The result should be an exact copy of every record, with no pictures kept.

#### EXERCISE DATA

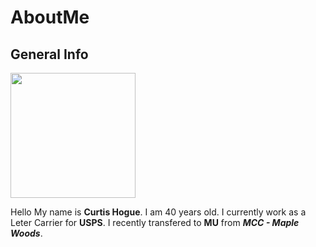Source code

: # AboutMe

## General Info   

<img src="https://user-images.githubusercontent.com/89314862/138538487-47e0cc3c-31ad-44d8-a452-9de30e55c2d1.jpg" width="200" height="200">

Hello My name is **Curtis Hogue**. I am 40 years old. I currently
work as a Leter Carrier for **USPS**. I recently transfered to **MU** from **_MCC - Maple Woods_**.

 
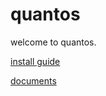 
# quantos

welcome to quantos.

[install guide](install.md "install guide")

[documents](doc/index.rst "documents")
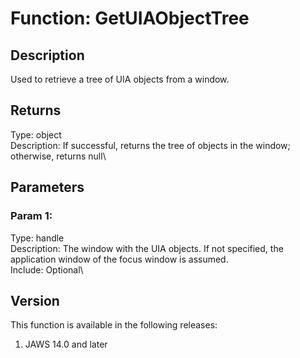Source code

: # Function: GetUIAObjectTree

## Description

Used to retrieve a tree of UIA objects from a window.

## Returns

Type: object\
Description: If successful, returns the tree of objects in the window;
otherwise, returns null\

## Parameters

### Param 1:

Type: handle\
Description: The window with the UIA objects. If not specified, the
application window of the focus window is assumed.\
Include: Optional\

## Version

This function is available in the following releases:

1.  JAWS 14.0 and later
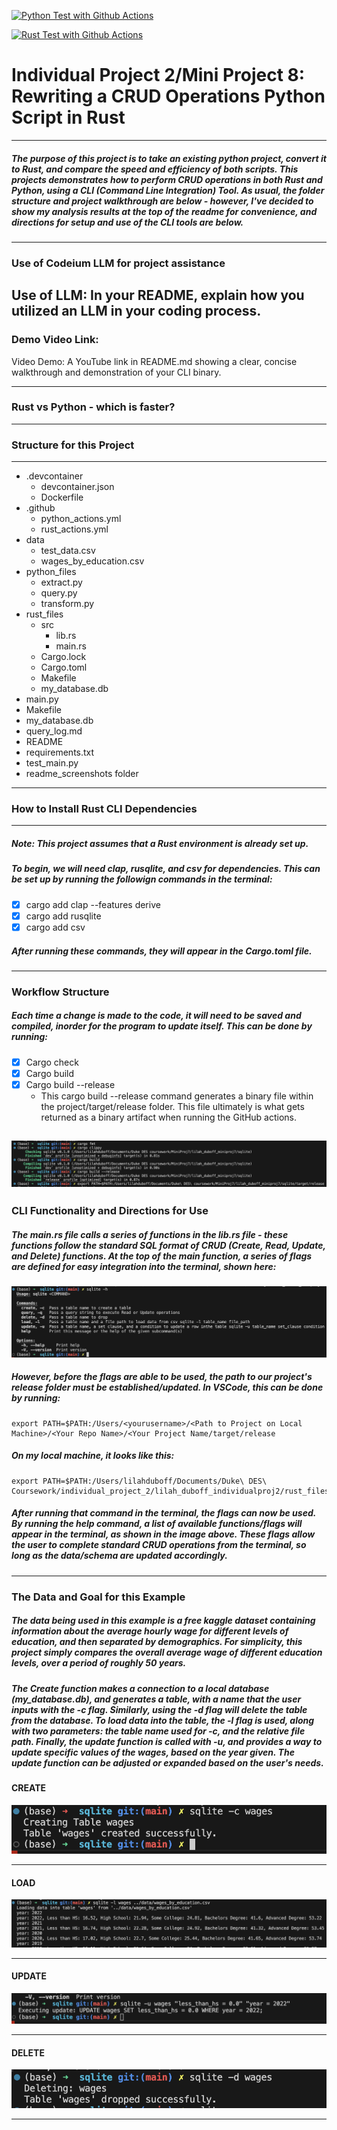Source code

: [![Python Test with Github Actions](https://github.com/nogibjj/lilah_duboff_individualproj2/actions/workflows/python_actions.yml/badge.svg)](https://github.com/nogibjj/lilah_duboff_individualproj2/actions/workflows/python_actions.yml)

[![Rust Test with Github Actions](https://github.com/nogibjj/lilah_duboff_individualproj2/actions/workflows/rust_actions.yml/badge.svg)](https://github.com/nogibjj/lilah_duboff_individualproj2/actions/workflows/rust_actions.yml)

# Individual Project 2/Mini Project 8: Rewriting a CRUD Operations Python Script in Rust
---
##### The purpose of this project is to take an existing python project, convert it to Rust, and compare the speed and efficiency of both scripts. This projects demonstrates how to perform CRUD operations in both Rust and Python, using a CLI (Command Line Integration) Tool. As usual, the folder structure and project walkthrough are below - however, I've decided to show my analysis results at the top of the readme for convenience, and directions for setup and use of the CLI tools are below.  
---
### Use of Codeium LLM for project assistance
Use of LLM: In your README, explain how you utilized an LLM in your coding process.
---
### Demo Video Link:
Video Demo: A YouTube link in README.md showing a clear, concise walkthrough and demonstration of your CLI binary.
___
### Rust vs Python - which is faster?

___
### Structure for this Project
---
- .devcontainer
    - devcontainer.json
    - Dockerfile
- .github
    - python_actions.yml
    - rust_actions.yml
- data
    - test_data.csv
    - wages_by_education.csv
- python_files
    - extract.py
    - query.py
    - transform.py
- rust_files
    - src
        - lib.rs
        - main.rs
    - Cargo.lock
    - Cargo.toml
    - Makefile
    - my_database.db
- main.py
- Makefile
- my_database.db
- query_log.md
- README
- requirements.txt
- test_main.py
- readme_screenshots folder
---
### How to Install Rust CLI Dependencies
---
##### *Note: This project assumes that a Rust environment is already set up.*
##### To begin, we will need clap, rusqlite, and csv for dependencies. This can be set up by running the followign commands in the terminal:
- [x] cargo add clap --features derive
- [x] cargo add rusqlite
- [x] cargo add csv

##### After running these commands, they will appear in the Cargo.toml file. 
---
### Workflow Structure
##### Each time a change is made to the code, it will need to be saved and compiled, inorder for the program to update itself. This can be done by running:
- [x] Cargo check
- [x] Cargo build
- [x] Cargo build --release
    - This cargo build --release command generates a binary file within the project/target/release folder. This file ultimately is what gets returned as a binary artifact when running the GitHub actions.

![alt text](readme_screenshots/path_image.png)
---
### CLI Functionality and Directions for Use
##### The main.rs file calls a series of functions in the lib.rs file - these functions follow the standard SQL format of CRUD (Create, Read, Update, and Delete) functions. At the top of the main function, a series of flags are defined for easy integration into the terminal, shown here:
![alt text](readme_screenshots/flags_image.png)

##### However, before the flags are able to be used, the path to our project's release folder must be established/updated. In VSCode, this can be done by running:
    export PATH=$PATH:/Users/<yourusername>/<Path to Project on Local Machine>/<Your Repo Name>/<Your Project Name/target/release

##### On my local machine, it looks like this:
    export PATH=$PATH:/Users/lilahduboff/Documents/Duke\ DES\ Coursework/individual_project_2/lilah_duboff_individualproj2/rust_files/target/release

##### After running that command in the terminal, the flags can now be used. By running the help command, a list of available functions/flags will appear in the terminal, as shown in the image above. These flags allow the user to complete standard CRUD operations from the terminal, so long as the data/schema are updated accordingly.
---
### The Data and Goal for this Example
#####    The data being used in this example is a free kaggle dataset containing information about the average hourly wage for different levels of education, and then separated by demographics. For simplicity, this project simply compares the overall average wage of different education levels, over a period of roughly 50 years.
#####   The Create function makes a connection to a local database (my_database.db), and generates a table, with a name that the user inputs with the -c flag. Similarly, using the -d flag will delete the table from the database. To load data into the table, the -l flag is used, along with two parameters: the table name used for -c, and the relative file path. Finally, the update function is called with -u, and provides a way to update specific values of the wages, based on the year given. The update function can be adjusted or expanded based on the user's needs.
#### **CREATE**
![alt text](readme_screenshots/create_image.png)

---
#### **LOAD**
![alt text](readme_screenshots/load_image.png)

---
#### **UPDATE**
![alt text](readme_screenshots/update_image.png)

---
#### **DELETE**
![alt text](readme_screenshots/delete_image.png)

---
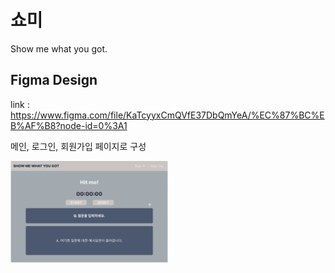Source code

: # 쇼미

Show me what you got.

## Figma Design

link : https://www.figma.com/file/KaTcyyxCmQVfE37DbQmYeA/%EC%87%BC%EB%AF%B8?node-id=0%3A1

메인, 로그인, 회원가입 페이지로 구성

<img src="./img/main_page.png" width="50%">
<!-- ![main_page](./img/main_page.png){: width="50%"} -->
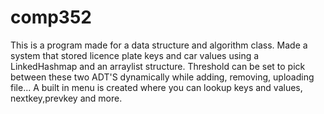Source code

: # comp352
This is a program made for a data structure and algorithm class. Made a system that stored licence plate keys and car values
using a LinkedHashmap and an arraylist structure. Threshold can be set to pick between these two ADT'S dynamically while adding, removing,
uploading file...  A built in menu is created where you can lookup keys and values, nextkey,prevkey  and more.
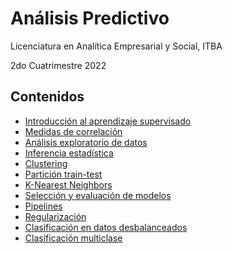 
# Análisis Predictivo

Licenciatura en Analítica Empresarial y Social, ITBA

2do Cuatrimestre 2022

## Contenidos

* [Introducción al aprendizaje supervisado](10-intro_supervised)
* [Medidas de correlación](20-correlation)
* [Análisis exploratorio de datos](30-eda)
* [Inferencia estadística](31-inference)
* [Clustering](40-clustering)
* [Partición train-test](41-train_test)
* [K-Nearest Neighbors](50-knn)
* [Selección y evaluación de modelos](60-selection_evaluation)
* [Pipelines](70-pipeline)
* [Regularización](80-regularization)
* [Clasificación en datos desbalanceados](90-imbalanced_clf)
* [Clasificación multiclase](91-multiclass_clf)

########

> [FINAL ANSWER]:
Source code

: # AboutMe

## General Info   

<img src="https://user-images.githubusercontent.com/89314862/138538487-47e0cc3c-31ad-44d8-a452-9de30e55c2d1.jpg" width="200" height="200">

Hello My name is **Curtis Hogue**. I am 40 years old. I currently
work as a Leter Carrier for **USPS**. I recently transfered to **MU** from **_MCC - Maple Woods_**.

 
# quantos

welcome to quantos.

[install guide](install.md "install guide")

[documents](doc/index.rst "documents")
Source code

: # Function: GetUIAObjectTree

## Description

Used to retrieve a tree of UIA objects from a window.

## Returns

Type: object\
Description: If successful, returns the tree of objects in the window;
otherwise, returns null\

## Parameters

### Param 1:

Type: handle\
Description: The window with the UIA objects. If not specified, the
application window of the focus window is assumed.\
Include: Optional\

## Version

This function is available in the following releases:

1.  JAWS 14.0 and later
Source code

: [![Python Test with Github Actions](https://github.com/nogibjj/lilah_duboff_individualproj2/actions/workflows/python_actions.yml/badge.svg)](https://github.com/nogibjj/lilah_duboff_individualproj2/actions/workflows/python_actions.yml)

[![Rust Test with Github Actions](https://github.com/nogibjj/lilah_duboff_individualproj2/actions/workflows/rust_actions.yml/badge.svg)](https://github.com/nogibjj/lilah_duboff_individualproj2/actions/workflows/rust_actions.yml)

# Individual Project 2/Mini Project 8: Rewriting a CRUD Operations Python Script in Rust
---
##### The purpose of this project is to take an existing python project, convert it to Rust, and compare the speed and efficiency of both scripts. This projects demonstrates how to perform CRUD operations in both Rust and Python, using a CLI (Command Line Integration) Tool. As usual, the folder structure and project walkthrough are below - however, I've decided to show my analysis results at the top of the readme for convenience, and directions for setup and use of the CLI tools are below.  
---
### Use of Codeium LLM for project assistance
Use of LLM: In your README, explain how you utilized an LLM in your coding process.
---
### Demo Video Link:
Video Demo: A YouTube link in README.md showing a clear, concise walkthrough and demonstration of your CLI binary.
___
### Rust vs Python - which is faster?

___
### Structure for this Project
---
- .devcontainer
    - devcontainer.json
    - Dockerfile
- .github
    - python_actions.yml
    - rust_actions.yml
- data
    - test_data.csv
    - wages_by_education.csv
- python_files
    - extract.py
    - query.py
    - transform.py
- rust_files
    - src
        - lib.rs
        - main.rs
    - Cargo.lock
    - Cargo.toml
    - Makefile
    - my_database.db
- main.py
- Makefile
- my_database.db
- query_log.md
- README
- requirements.txt
- test_main.py
- readme_screenshots folder
---
### How to Install Rust CLI Dependencies
---
##### *Note: This project assumes that a Rust environment is already set up.*
##### To begin, we will need clap, rusqlite, and csv for dependencies. This can be set up by running the followign commands in the terminal:
- [x] cargo add clap --features derive
- [x] cargo add rusqlite
- [x] cargo add csv

##### After running these commands, they will appear in the Cargo.toml file. 
---
### Workflow Structure
##### Each time a change is made to the code, it will need to be saved and compiled, inorder for the program to update itself. This can be done by running:
- [x] Cargo check
- [x] Cargo build
- [x] Cargo build --release
    - This cargo build --release command generates a binary file within the project/target/release folder. This file ultimately is what gets returned as a binary artifact when running the GitHub actions.

![alt text](readme_screenshots/path_image.png)
---
### CLI Functionality and Directions for Use
##### The main.rs file calls a series of functions in the lib.rs file - these functions follow the standard SQL format of CRUD (Create, Read, Update, and Delete) functions. At the top of the main function, a series of flags are defined for easy integration into the terminal, shown here:
![alt text](readme_screenshots/flags_image.png)

##### However, before the flags are able to be used, the path to our project's release folder must be established/updated. In VSCode, this can be done by running:
    export PATH=$PATH:/Users/<yourusername>/<Path to Project on Local Machine>/<Your Repo Name>/<Your Project Name/target/release

##### On my local machine, it looks like this:
    export PATH=$PATH:/Users/lilahduboff/Documents/Duke\ DES\ Coursework/individual_project_2/lilah_duboff_individualproj2/rust_files/target/release

##### After running that command in the terminal, the flags can now be used. By running the help command, a list of available functions/flags will appear in the terminal, as shown in the image above. These flags allow the user to complete standard CRUD operations from the terminal, so long as the data/schema are updated accordingly.
---
### The Data and Goal for this Example
#####    The data being used in this example is a free kaggle dataset containing information about the average hourly wage for different levels of education, and then separated by demographics. For simplicity, this project simply compares the overall average wage of different education levels, over a period of roughly 50 years.
#####   The Create function makes a connection to a local database (my_database.db), and generates a table, with a name that the user inputs with the -c flag. Similarly, using the -d flag will delete the table from the database. To load data into the table, the -l flag is used, along with two parameters: the table name used for -c, and the relative file path. Finally, the update function is called with -u, and provides a way to update specific values of the wages, based on the year given. The update function can be adjusted or expanded based on the user's needs.
#### **CREATE**
![alt text](readme_screenshots/create_image.png)

---
#### **LOAD**
![alt text](readme_screenshots/load_image.png)

---
#### **UPDATE**
![alt text](readme_screenshots/update_image.png)

---
#### **DELETE**
![alt text](readme_screenshots/delete_image.png)

---
Source code

: # 쇼미

Show me what you got.

## Figma Design

link : https://www.figma.com/file/KaTcyyxCmQVfE37DbQmYeA/%EC%87%BC%EB%AF%B8?node-id=0%3A1

메인, 로그인, 회원가입 페이지로 구성

<img src="./img/main_page.png" width="50%">
<!-- ![main_page](./img/main_page.png){: width="50%"} -->
Source code

: # comp352
This is a program made for a data structure and algorithm class. Made a system that stored licence plate keys and car values
using a LinkedHashmap and an arraylist structure. Threshold can be set to pick between these two ADT'S dynamically while adding, removing,
uploading file...  A built in menu is created where you can lookup keys and values, nextkey,prevkey  and more.
# Análisis Predictivo

Licenciatura en Analítica Empresarial y Social, ITBA

2do Cuatrimestre 2022

## Contenidos

* [Introducción al aprendizaje supervisado](10-intro_supervised)
* [Medidas de correlación](20-correlation)
* [Análisis exploratorio de datos](30-eda)
* [Inferencia estadística](31-inference)
* [Clustering](40-clustering)
* [Partición train-test](41-train_test)
* [K-Nearest Neighbors](50-knn)
* [Selección y evaluación de modelos](60-selection_evaluation)
* [Pipelines](70-pipeline)
* [Regularización](80-regularization)
* [Clasificación en datos desbalanceados](90-imbalanced_clf)
* [Clasificación multiclase](91-multiclass_clf)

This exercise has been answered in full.